Negative mikveh experiences
24 March, 2005
I have a philosophical question.
I have been married for almost three years, and I have never once had a positive mikvah experience. I was raised orthodox, I always knew I would keep the laws of Taharat Hamishpacha. I have an appreciation for the importance of Halacha, whether we understand it or not, and yet I find the mitzvah of going to the mikvah to be one that I am on the verge of letting go. My problem is not the laws of Niddah, not that they aren't difficult, but they are at least bearable. My problem is specifically with the mikvah experience itself.
My very first time, as a kallah, I made an appointment at a mikvah in my neighborhood that is known to be the "kallah mikvah". They have a beautiful kallah suite and I know that most of my friends went there for their first time. I made a daytime appointment and told them that I was a kallah. When I got there with my mother, we waited for 1/2 an hour for the mikvah lady to arrive just to be let in, and then waited in the waiting room for another 30 minutes before finding out that the room was being prepared for a different girl who's whole family was coming. I used a regular mikvah room, which would have been fine if I had been given it right away instead of having to wait for an hour and not even getting the special treatment of a kallah.

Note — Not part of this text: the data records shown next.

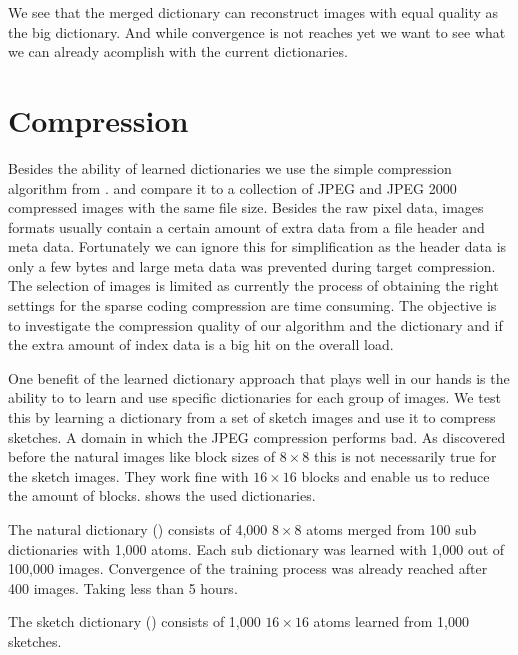 We see that the merged dictionary can reconstruct images with equal quality
as the big dictionary. And while convergence is not reaches yet we want to see
what we can already acomplish with the current dictionaries.


\clearpage
\section{Compression}
Besides the ability of learned dictionaries 
we use the simple compression algorithm from .
and compare it to a collection of JPEG and JPEG 2000 compressed images with the
same file size. Besides the raw pixel data, images formats usually contain a
certain amount of extra data from a file header and meta data. Fortunately we
can ignore this for simplification as the header data is only a few bytes and
large meta data was prevented during target compression. The selection of
images is limited as currently the process of obtaining the right settings for
the sparse coding compression are time consuming.
The objective is to investigate the compression quality of our algorithm and
the dictionary and if the extra amount of index data is a big hit on the overall
load.

One benefit of the learned dictionary approach that plays well in our
hands is the ability to to learn and use specific dictionaries for each group of
images. We test this by learning a dictionary from a set of sketch images and
use it to compress sketches. A domain in which the JPEG compression performs
bad. As discovered before the natural images like block sizes of $8\times 8$
this is not necessarily true for the sketch images. They work fine with
$16\times 16$ blocks and enable us to reduce the amount of blocks.
 shows the used dictionaries. 

The natural dictionary () consists of 4,000 $8 \times
8$ atoms merged from 100 sub dictionaries with 1,000 atoms. Each sub
dictionary was learned with 1,000 out of 100,000 images. Convergence of the
training process was already reached after 400 images. Taking less than 5
hours.

The sketch dictionary () consists of 1,000
$16\times 16$ atoms learned from 1,000 sketches.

After that my experiences range from nasty mikvah ladies; to not finding parking; to getting terribly lost to and from the mikvah; my first few periods occured such that I was always somewhere else the night I had to go to the mikvah, so I never got used to one place. One time I had to go on a Motza"sh, the mikvah I went to was very small and obscure. When I got there, and finally figured out where the door was, there was a bug the size of my palm (I am not exaggerating) right near the doorknob. I called my husband freaking out and waited outside for 5 minutes until it flew away. And if that's not enough when I got in there the mikvah lady was crazy! She filed my toenails down till I bled. Inevitably, by the time I return home from the mikvah, I am in no mood to be with my husband, which is horrible on so many levels, not the least of which is the fact that he is usually very much in the mood.

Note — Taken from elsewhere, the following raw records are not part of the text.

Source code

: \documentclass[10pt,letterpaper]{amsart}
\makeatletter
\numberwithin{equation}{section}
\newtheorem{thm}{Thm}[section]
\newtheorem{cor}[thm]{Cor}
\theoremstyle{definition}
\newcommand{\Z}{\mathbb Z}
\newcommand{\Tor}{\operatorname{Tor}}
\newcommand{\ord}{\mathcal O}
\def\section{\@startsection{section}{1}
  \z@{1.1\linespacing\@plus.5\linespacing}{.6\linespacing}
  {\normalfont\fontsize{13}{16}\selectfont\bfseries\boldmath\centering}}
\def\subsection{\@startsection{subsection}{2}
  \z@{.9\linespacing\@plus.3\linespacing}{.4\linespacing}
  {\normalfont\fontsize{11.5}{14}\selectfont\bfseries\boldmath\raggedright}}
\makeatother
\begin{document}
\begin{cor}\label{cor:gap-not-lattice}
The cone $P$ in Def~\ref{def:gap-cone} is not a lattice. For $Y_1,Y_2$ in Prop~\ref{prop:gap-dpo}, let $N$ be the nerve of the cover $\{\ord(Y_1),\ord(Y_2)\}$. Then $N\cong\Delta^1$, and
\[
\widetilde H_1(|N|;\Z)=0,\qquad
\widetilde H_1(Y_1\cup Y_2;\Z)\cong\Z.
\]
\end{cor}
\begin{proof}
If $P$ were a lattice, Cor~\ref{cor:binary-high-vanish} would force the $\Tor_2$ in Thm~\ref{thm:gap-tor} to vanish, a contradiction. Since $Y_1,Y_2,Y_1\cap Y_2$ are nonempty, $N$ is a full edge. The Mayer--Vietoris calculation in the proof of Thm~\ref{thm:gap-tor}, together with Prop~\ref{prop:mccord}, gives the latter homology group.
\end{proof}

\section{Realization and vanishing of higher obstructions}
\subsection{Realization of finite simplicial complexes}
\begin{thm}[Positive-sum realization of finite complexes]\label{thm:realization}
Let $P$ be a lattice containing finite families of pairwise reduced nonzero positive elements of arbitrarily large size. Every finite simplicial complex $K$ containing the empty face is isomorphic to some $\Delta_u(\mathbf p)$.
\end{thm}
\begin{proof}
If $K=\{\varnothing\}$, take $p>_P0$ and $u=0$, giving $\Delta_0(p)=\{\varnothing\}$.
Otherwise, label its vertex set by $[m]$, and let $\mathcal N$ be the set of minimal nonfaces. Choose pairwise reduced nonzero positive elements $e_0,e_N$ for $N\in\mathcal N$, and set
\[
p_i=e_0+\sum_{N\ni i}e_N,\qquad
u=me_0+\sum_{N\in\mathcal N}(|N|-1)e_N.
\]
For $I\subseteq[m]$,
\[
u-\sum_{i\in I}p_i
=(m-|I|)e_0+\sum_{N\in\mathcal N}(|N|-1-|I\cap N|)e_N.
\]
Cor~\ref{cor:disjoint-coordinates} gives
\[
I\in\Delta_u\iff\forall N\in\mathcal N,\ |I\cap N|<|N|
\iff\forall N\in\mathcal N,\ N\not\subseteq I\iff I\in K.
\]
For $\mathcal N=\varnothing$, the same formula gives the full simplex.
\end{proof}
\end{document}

I don't know why this is happening to me and I need some chizuk.
Thank you for reading my whole long megillah!
We're sorry to hear that you've had such a run of unfortunate mikveh experiences. Kol hakavod for sticking to the laws of niddah for these three years.
Your question suggests its own answer. This cycle, before you have to go to a mikveh, talk to friends, call around, visit, and even talk to mikveh ladies until you find a mikveh that meets your needs. Then do your best to use that mikveh. You wouldn't get lost, you'd pick one with good parking, and you'd start to get used to it. There is a week's lead time to work out logistics. If necessary, it is often possible to arrange for later hours for a fee.
As for mikveh ladies, most are overworked volunteers or undercompensated workers doing their best to facilitate observance of this mitzvah. Should you wish to, you could gently decline any services aside from observing the immersion to ensure that your hair is all underwater. You will have checked ahead of time that such wishes would be honored.
On the whole, however, it may prove most helpful to intensify your spiritual preparation for mikveh. The more focused we are on our spiritual process and goals, the less physical frustrations irk us. You might enjoy Aryeh Kaplan's Waters of Eden or the anthology Total Immersion.
If you are still having a hard time, please feel free to get back to us.